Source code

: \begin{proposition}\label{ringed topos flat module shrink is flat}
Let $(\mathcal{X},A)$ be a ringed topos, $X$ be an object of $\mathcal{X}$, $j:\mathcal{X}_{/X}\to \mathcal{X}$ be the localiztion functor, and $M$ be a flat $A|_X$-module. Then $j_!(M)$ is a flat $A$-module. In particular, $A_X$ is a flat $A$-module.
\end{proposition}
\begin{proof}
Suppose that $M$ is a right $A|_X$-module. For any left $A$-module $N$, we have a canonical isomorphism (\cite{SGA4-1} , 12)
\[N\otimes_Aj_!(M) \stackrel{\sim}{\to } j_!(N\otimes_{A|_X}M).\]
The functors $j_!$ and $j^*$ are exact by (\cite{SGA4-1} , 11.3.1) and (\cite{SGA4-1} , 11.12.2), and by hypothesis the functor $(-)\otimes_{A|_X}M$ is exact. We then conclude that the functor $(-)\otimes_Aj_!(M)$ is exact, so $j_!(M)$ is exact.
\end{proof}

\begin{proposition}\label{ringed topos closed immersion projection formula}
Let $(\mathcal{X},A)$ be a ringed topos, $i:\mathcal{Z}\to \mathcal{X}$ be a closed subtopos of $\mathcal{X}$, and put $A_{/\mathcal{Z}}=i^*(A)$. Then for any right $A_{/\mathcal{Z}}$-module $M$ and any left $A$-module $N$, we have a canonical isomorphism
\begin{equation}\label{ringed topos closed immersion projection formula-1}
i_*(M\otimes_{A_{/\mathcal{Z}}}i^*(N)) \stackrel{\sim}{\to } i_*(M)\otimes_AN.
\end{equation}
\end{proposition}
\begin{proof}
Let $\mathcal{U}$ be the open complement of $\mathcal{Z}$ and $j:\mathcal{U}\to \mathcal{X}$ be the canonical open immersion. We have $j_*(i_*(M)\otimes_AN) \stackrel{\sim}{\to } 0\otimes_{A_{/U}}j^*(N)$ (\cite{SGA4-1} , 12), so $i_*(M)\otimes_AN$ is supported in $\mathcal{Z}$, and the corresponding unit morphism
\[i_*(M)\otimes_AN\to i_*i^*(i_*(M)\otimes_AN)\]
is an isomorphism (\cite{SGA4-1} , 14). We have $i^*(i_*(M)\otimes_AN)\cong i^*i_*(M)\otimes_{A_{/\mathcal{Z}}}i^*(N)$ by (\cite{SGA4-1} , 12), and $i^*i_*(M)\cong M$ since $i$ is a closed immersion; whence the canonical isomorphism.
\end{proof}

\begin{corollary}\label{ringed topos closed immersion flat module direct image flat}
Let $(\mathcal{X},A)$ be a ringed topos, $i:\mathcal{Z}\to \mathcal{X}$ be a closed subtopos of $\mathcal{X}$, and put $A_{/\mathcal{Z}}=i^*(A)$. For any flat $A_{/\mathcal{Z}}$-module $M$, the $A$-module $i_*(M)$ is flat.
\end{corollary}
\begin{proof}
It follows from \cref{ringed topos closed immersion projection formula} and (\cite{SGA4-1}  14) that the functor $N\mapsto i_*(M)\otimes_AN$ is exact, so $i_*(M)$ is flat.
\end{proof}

## What you have to do
Would you return the whole listing exactly as written?

## Problem solution
Source code

: \begin{proposition}\label{ringed topos flat module shrink is flat}
Let $(\mathcal{X},A)$ be a ringed topos, $X$ be an object of $\mathcal{X}$, $j:\mathcal{X}_{/X}\to \mathcal{X}$ be the localiztion functor, and $M$ be a flat $A|_X$-module. Then $j_!(M)$ is a flat $A$-module. In particular, $A_X$ is a flat $A$-module.
\end{proposition}
\begin{proof}
Suppose that $M$ is a right $A|_X$-module. For any left $A$-module $N$, we have a canonical isomorphism (\cite{SGA4-1} , 12)
\[N\otimes_Aj_!(M) \stackrel{\sim}{\to } j_!(N\otimes_{A|_X}M).\]
The functors $j_!$ and $j^*$ are exact by (\cite{SGA4-1} , 11.3.1) and (\cite{SGA4-1} , 11.12.2), and by hypothesis the functor $(-)\otimes_{A|_X}M$ is exact. We then conclude that the functor $(-)\otimes_Aj_!(M)$ is exact, so $j_!(M)$ is exact.
\end{proof}

\begin{proposition}\label{ringed topos closed immersion projection formula}
Let $(\mathcal{X},A)$ be a ringed topos, $i:\mathcal{Z}\to \mathcal{X}$ be a closed subtopos of $\mathcal{X}$, and put $A_{/\mathcal{Z}}=i^*(A)$. Then for any right $A_{/\mathcal{Z}}$-module $M$ and any left $A$-module $N$, we have a canonical isomorphism
\begin{equation}\label{ringed topos closed immersion projection formula-1}
i_*(M\otimes_{A_{/\mathcal{Z}}}i^*(N)) \stackrel{\sim}{\to } i_*(M)\otimes_AN.
\end{equation}
\end{proposition}
\begin{proof}
Let $\mathcal{U}$ be the open complement of $\mathcal{Z}$ and $j:\mathcal{U}\to \mathcal{X}$ be the canonical open immersion. We have $j_*(i_*(M)\otimes_AN) \stackrel{\sim}{\to } 0\otimes_{A_{/U}}j^*(N)$ (\cite{SGA4-1} , 12), so $i_*(M)\otimes_AN$ is supported in $\mathcal{Z}$, and the corresponding unit morphism
\[i_*(M)\otimes_AN\to i_*i^*(i_*(M)\otimes_AN)\]
is an isomorphism (\cite{SGA4-1} , 14). We have $i^*(i_*(M)\otimes_AN)\cong i^*i_*(M)\otimes_{A_{/\mathcal{Z}}}i^*(N)$ by (\cite{SGA4-1} , 12), and $i^*i_*(M)\cong M$ since $i$ is a closed immersion; whence the canonical isomorphism.
\end{proof}

\begin{corollary}\label{ringed topos closed immersion flat module direct image flat}
Let $(\mathcal{X},A)$ be a ringed topos, $i:\mathcal{Z}\to \mathcal{X}$ be a closed subtopos of $\mathcal{X}$, and put $A_{/\mathcal{Z}}=i^*(A)$. For any flat $A_{/\mathcal{Z}}$-module $M$, the $A$-module $i_*(M)$ is flat.
\end{corollary}
\begin{proof}
It follows from \cref{ringed topos closed immersion projection formula} and (\cite{SGA4-1}  14) that the functor $N\mapsto i_*(M)\otimes_AN$ is exact, so $i_*(M)$ is flat.
\end{proof}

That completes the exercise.